▶ [Extracted records]

⟨

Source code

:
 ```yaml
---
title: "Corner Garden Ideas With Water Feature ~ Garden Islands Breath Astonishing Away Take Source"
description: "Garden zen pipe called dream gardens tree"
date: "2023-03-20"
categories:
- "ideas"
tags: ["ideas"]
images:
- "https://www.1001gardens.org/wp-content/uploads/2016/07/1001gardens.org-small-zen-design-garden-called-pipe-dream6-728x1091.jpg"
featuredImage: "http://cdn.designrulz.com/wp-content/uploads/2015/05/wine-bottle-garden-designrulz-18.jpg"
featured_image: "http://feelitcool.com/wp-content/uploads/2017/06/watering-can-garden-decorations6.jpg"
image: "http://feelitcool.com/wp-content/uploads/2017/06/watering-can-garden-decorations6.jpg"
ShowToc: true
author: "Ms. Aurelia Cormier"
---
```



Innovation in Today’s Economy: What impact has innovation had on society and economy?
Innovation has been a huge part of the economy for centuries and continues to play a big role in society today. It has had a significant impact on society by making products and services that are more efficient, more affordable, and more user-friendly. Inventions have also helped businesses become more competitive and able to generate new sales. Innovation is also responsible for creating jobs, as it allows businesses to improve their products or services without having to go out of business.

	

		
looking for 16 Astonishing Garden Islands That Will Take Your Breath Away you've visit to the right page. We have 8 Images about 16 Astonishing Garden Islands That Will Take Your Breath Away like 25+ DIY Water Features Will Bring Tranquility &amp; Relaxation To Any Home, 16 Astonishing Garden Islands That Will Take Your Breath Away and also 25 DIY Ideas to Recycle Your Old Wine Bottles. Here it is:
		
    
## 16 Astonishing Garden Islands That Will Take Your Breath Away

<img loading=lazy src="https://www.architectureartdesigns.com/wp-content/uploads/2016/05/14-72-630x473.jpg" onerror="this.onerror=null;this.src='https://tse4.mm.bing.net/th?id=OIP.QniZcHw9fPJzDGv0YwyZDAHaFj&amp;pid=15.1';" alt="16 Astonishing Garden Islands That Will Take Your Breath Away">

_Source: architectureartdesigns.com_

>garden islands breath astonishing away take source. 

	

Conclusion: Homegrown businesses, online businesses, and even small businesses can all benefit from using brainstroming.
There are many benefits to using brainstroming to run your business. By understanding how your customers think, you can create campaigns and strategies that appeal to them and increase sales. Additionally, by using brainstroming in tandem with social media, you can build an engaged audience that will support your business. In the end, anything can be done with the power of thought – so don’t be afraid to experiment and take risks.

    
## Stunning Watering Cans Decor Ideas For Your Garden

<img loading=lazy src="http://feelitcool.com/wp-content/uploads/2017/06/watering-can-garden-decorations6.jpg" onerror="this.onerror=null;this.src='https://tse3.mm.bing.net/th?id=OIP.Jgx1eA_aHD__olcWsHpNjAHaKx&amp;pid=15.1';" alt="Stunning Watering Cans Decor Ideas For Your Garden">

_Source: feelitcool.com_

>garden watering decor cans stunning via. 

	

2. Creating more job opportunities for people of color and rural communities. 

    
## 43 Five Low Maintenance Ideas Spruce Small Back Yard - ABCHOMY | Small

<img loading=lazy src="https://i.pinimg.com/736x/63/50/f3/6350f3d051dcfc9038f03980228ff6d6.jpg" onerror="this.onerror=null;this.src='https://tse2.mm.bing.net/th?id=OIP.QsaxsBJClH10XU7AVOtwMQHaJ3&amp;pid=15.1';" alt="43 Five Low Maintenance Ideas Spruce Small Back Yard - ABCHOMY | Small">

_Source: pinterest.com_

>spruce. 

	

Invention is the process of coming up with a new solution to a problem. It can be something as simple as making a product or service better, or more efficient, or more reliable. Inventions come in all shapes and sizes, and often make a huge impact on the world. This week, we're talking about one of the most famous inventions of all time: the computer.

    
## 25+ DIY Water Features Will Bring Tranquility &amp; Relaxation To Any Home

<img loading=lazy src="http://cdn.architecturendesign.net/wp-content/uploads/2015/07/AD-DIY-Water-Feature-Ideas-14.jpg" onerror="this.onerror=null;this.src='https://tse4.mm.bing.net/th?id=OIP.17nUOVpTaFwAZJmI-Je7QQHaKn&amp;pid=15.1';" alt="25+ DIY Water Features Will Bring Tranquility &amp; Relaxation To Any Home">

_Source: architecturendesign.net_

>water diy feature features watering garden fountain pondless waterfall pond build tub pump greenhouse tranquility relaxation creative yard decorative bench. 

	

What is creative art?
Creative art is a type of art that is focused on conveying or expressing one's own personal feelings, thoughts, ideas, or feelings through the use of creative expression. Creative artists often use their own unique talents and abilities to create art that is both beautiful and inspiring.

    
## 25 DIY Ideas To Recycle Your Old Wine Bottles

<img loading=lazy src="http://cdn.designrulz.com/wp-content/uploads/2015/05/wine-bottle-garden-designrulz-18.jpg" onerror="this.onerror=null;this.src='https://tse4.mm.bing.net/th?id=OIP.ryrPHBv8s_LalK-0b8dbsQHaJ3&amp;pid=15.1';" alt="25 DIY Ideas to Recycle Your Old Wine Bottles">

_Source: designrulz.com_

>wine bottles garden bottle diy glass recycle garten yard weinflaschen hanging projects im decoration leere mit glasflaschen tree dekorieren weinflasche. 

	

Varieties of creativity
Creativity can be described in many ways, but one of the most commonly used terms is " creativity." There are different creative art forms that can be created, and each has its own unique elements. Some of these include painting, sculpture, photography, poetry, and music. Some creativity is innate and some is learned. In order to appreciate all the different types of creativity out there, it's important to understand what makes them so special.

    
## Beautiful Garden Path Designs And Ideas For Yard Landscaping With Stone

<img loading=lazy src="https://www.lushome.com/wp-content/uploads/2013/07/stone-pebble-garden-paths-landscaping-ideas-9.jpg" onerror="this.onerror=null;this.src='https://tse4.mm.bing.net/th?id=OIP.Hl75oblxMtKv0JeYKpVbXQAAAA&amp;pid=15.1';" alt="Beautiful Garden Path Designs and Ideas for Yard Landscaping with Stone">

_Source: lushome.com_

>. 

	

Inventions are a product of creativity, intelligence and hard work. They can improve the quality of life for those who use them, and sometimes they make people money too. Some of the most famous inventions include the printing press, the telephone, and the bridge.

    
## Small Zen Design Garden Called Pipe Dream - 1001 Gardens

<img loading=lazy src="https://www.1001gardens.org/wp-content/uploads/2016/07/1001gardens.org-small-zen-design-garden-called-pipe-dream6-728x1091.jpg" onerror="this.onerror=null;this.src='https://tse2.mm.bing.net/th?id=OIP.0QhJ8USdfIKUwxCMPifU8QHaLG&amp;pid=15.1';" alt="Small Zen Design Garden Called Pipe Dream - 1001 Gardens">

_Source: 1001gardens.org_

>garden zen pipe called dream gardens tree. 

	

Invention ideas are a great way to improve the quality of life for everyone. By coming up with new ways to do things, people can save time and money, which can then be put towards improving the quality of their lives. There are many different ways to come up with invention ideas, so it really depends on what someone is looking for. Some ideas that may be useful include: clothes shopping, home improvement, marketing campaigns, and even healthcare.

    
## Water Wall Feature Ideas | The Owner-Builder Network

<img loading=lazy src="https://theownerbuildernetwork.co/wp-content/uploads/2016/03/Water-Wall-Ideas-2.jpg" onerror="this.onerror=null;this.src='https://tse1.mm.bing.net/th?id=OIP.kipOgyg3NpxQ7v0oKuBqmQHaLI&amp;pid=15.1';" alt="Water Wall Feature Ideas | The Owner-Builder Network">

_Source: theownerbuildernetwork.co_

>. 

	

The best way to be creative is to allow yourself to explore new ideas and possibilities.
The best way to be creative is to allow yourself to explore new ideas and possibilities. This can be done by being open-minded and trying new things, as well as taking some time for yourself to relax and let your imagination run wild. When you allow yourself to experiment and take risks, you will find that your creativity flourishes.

⟩

▶ [Try it] Copy all lines of the listing above that contain the string "tree".

▶ [Response to this task]
description: "Garden zen pipe called dream gardens tree"
>wine bottles garden bottle diy glass recycle garten yard weinflaschen hanging projects im decoration leere mit glasflaschen tree dekorieren weinflasche. 
>garden zen pipe called dream gardens tree. 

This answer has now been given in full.